BEGIN TASK DATA

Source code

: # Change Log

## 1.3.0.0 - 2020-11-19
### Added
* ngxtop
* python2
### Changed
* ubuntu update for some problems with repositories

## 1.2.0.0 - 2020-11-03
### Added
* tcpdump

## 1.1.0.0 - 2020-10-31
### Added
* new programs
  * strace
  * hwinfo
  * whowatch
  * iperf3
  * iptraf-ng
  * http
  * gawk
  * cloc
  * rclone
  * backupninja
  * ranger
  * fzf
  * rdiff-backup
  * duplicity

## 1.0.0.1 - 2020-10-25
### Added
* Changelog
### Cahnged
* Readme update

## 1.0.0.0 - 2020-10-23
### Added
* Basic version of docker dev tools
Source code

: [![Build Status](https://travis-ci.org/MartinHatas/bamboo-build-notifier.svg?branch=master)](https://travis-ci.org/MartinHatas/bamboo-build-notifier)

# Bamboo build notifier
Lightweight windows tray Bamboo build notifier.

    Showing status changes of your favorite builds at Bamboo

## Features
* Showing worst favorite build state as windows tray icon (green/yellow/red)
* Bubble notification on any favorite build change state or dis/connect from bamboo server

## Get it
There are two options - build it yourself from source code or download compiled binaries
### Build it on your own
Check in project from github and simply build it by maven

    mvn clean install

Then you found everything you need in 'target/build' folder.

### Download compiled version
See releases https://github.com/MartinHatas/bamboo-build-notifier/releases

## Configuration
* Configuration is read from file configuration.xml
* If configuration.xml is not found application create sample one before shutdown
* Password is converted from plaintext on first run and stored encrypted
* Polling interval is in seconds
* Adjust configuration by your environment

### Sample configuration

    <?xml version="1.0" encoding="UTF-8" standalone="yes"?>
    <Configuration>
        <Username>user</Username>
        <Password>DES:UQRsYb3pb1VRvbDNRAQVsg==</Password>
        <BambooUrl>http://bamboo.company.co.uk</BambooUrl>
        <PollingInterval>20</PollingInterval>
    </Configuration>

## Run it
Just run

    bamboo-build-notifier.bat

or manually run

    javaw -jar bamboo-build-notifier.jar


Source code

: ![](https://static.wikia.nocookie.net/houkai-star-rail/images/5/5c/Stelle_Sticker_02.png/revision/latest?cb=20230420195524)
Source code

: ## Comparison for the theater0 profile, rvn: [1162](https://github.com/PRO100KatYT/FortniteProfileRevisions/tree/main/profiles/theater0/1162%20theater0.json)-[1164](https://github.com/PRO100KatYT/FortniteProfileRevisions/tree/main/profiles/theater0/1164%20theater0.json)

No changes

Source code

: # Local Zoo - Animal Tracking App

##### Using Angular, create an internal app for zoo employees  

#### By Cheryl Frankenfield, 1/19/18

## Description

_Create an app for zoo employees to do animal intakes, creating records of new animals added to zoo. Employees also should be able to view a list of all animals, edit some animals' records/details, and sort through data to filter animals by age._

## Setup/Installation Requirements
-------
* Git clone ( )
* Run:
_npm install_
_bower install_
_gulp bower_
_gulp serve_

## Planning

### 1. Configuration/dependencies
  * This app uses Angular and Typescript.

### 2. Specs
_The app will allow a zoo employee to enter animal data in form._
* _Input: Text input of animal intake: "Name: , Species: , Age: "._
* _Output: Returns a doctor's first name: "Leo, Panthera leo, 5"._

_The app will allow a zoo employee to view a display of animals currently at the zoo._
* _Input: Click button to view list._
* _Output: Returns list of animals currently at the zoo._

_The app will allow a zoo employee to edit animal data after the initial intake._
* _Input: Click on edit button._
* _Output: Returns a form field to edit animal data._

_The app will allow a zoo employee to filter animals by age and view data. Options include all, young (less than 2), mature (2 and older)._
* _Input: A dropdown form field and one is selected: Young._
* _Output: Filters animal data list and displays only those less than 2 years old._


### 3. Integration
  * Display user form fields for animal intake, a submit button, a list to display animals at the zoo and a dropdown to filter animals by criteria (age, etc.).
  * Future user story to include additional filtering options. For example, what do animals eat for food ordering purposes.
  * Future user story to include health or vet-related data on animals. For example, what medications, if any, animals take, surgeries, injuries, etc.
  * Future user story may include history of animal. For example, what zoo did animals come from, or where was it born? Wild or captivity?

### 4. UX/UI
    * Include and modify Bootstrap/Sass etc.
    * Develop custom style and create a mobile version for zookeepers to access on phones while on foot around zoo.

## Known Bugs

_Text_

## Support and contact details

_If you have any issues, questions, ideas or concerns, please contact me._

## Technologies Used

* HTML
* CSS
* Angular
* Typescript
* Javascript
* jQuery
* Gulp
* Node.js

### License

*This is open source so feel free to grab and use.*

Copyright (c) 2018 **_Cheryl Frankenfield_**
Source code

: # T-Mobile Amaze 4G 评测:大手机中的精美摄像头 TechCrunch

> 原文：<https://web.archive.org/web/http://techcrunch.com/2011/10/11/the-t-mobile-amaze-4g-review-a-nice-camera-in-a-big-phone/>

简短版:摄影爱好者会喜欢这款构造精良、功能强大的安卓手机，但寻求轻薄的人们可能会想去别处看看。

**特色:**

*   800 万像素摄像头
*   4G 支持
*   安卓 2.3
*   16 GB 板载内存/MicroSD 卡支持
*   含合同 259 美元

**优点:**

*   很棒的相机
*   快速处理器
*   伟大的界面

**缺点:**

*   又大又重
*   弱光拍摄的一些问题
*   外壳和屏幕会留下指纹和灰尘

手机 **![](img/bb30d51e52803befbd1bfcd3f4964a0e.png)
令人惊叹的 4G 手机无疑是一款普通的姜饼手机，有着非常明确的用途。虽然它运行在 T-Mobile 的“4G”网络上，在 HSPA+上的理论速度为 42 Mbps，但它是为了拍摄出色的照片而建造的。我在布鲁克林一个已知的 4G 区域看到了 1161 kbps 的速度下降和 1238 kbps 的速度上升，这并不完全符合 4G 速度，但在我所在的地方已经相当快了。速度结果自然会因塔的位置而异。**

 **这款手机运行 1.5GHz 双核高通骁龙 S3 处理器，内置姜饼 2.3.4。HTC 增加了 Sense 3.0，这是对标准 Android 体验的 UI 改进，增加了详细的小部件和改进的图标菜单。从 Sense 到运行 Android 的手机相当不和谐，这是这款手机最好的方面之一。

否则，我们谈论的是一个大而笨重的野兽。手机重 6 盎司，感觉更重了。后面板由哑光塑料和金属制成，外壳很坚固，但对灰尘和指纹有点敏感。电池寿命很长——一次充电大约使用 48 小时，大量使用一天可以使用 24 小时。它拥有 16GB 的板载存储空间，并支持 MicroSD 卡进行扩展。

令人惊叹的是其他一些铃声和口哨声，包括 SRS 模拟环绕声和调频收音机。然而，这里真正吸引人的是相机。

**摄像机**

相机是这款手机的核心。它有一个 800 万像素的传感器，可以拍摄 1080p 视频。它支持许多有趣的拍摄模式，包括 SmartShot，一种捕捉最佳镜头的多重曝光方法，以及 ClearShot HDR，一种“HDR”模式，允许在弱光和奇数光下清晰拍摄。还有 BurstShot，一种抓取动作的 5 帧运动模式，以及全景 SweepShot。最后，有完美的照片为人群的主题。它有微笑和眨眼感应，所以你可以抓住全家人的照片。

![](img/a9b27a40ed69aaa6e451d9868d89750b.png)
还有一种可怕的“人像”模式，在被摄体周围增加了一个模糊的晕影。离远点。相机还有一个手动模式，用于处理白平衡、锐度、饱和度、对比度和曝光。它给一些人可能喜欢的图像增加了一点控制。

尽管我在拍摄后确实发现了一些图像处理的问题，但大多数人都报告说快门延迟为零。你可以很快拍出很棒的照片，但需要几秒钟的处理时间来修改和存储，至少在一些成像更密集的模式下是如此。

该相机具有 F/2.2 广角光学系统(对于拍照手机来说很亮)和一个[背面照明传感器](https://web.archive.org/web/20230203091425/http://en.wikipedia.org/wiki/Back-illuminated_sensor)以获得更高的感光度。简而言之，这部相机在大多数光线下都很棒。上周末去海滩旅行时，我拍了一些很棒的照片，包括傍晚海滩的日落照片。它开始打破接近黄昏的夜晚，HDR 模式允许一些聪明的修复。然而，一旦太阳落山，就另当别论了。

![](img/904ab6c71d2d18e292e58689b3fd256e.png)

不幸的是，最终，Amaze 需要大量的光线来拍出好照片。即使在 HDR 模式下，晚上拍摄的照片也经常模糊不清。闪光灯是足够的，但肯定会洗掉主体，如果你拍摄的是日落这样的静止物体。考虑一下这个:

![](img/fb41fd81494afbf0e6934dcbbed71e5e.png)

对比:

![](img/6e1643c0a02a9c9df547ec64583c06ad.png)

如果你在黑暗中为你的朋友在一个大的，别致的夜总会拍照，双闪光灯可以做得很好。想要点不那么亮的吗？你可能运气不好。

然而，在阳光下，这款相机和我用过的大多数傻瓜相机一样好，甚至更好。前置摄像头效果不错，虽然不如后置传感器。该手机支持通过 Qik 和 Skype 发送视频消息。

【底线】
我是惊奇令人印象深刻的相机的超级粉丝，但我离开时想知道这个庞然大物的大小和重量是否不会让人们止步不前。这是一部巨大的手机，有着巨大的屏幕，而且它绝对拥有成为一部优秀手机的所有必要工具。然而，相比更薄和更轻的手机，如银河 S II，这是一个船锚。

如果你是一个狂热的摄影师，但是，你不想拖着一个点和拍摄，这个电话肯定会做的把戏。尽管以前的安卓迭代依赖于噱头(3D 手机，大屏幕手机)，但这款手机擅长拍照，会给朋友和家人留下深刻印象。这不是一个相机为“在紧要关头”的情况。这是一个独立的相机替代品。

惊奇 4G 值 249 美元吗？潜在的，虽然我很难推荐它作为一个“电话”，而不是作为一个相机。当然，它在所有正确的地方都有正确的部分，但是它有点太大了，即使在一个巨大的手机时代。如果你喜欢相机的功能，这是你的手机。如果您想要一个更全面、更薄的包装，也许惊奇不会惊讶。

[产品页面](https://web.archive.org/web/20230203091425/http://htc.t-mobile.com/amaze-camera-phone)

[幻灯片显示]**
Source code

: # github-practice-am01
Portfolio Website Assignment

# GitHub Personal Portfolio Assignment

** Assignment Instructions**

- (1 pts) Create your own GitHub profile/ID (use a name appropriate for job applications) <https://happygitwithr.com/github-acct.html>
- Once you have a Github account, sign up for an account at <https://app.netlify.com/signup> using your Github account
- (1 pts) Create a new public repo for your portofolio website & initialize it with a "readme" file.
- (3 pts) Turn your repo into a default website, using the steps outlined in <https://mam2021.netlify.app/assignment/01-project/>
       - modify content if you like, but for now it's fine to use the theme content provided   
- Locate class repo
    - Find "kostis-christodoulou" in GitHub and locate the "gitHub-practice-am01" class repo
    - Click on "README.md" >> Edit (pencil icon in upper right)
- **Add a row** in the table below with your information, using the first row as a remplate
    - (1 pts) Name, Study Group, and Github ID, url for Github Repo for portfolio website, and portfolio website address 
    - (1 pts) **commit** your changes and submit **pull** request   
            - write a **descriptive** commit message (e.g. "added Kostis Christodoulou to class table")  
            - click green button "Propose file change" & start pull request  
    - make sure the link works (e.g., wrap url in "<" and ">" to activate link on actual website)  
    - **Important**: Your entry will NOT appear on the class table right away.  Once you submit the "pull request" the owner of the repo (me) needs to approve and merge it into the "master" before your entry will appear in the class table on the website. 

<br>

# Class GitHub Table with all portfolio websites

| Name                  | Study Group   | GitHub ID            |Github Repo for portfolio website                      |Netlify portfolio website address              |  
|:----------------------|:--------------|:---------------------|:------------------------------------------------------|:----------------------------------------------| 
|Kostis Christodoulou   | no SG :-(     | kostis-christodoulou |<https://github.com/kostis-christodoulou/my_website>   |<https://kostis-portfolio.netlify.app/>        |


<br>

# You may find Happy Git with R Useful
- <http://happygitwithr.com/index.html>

END TASK DATA

*ABOUT THIS TASK*. Out of the data above, transcribe exactly and only the lines starting with the line that has "Angular and Typescript." and going on through the line that has "## Support and contact details", both included.

*OUTPUT OF THE EXERCISE*.
  * This app uses Angular and Typescript.

### 2. Specs
_The app will allow a zoo employee to enter animal data in form._
* _Input: Text input of animal intake: "Name: , Species: , Age: "._
* _Output: Returns a doctor's first name: "Leo, Panthera leo, 5"._

_The app will allow a zoo employee to view a display of animals currently at the zoo._
* _Input: Click button to view list._
* _Output: Returns list of animals currently at the zoo._

_The app will allow a zoo employee to edit animal data after the initial intake._
* _Input: Click on edit button._
* _Output: Returns a form field to edit animal data._

_The app will allow a zoo employee to filter animals by age and view data. Options include all, young (less than 2), mature (2 and older)._
* _Input: A dropdown form field and one is selected: Young._
* _Output: Filters animal data list and displays only those less than 2 years old._


### 3. Integration
  * Display user form fields for animal intake, a submit button, a list to display animals at the zoo and a dropdown to filter animals by criteria (age, etc.).
  * Future user story to include additional filtering options. For example, what do animals eat for food ordering purposes.
  * Future user story to include health or vet-related data on animals. For example, what medications, if any, animals take, surgeries, injuries, etc.
  * Future user story may include history of animal. For example, what zoo did animals come from, or where was it born? Wild or captivity?

### 4. UX/UI
    * Include and modify Bootstrap/Sass etc.
    * Develop custom style and create a mobile version for zookeepers to access on phones while on foot around zoo.

## Known Bugs

_Text_

## Support and contact details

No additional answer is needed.